(WHAT IS BEING ASKED) Lines before the one containing "the baseline is" are left out; return that line and all lines after it, exactly, through the end of the records below.

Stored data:
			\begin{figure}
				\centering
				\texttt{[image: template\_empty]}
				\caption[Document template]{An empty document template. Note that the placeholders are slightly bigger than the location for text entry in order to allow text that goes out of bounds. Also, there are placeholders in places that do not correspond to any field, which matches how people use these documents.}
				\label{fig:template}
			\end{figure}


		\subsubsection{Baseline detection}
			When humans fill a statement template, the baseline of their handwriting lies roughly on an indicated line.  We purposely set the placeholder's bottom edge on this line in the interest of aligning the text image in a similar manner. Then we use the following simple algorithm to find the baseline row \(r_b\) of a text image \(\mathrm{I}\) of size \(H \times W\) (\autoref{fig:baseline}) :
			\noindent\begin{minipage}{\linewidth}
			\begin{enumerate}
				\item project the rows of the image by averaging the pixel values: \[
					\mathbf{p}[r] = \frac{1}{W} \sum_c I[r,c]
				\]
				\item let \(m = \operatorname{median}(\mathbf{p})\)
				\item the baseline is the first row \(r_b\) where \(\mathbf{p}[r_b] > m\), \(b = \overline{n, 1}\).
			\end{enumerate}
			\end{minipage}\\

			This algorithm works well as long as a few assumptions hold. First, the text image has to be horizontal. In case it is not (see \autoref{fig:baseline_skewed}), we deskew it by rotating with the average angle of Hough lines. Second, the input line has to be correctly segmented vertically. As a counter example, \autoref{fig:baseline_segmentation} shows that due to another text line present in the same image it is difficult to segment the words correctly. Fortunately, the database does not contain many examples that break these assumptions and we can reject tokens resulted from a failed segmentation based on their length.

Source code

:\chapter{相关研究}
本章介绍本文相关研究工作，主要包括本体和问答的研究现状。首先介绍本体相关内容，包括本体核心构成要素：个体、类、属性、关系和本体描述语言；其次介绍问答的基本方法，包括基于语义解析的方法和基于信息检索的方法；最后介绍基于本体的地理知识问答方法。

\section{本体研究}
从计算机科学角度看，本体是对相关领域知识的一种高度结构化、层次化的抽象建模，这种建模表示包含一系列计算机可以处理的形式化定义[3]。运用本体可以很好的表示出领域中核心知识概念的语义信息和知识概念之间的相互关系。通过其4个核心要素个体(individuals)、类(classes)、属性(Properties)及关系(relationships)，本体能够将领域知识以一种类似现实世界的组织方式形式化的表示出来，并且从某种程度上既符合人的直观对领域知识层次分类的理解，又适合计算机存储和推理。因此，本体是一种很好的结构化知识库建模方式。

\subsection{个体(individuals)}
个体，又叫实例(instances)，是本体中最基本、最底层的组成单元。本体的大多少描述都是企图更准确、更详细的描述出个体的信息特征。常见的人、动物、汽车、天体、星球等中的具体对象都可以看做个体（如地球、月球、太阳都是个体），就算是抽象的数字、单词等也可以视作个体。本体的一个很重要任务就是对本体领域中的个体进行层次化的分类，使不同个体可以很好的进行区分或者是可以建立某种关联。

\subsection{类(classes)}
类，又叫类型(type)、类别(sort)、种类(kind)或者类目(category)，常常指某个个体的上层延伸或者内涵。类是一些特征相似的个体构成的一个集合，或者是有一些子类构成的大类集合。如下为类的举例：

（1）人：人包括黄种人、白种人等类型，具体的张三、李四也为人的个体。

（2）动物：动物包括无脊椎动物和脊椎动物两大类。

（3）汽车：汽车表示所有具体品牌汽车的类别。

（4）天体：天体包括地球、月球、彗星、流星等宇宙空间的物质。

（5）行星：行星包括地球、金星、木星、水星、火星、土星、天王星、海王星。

(EXPECTED ANSWER)
				\item the baseline is the first row \(r_b\) where \(\mathbf{p}[r_b] > m\), \(b = \overline{n, 1}\).
			\end{enumerate}
			\end{minipage}\\

			This algorithm works well as long as a few assumptions hold. First, the text image has to be horizontal. In case it is not (see \autoref{fig:baseline_skewed}), we deskew it by rotating with the average angle of Hough lines. Second, the input line has to be correctly segmented vertically. As a counter example, \autoref{fig:baseline_segmentation} shows that due to another text line present in the same image it is difficult to segment the words correctly. Fortunately, the database does not contain many examples that break these assumptions and we can reject tokens resulted from a failed segmentation based on their length.

Source code

:\chapter{相关研究}
本章介绍本文相关研究工作，主要包括本体和问答的研究现状。首先介绍本体相关内容，包括本体核心构成要素：个体、类、属性、关系和本体描述语言；其次介绍问答的基本方法，包括基于语义解析的方法和基于信息检索的方法；最后介绍基于本体的地理知识问答方法。

\section{本体研究}
从计算机科学角度看，本体是对相关领域知识的一种高度结构化、层次化的抽象建模，这种建模表示包含一系列计算机可以处理的形式化定义[3]。运用本体可以很好的表示出领域中核心知识概念的语义信息和知识概念之间的相互关系。通过其4个核心要素个体(individuals)、类(classes)、属性(Properties)及关系(relationships)，本体能够将领域知识以一种类似现实世界的组织方式形式化的表示出来，并且从某种程度上既符合人的直观对领域知识层次分类的理解，又适合计算机存储和推理。因此，本体是一种很好的结构化知识库建模方式。

\subsection{个体(individuals)}
个体，又叫实例(instances)，是本体中最基本、最底层的组成单元。本体的大多少描述都是企图更准确、更详细的描述出个体的信息特征。常见的人、动物、汽车、天体、星球等中的具体对象都可以看做个体（如地球、月球、太阳都是个体），就算是抽象的数字、单词等也可以视作个体。本体的一个很重要任务就是对本体领域中的个体进行层次化的分类，使不同个体可以很好的进行区分或者是可以建立某种关联。

\subsection{类(classes)}
类，又叫类型(type)、类别(sort)、种类(kind)或者类目(category)，常常指某个个体的上层延伸或者内涵。类是一些特征相似的个体构成的一个集合，或者是有一些子类构成的大类集合。如下为类的举例：

（1）人：人包括黄种人、白种人等类型，具体的张三、李四也为人的个体。

（2）动物：动物包括无脊椎动物和脊椎动物两大类。

（3）汽车：汽车表示所有具体品牌汽车的类别。

（4）天体：天体包括地球、月球、彗星、流星等宇宙空间的物质。

（5）行星：行星包括地球、金星、木星、水星、火星、土星、天王星、海王星。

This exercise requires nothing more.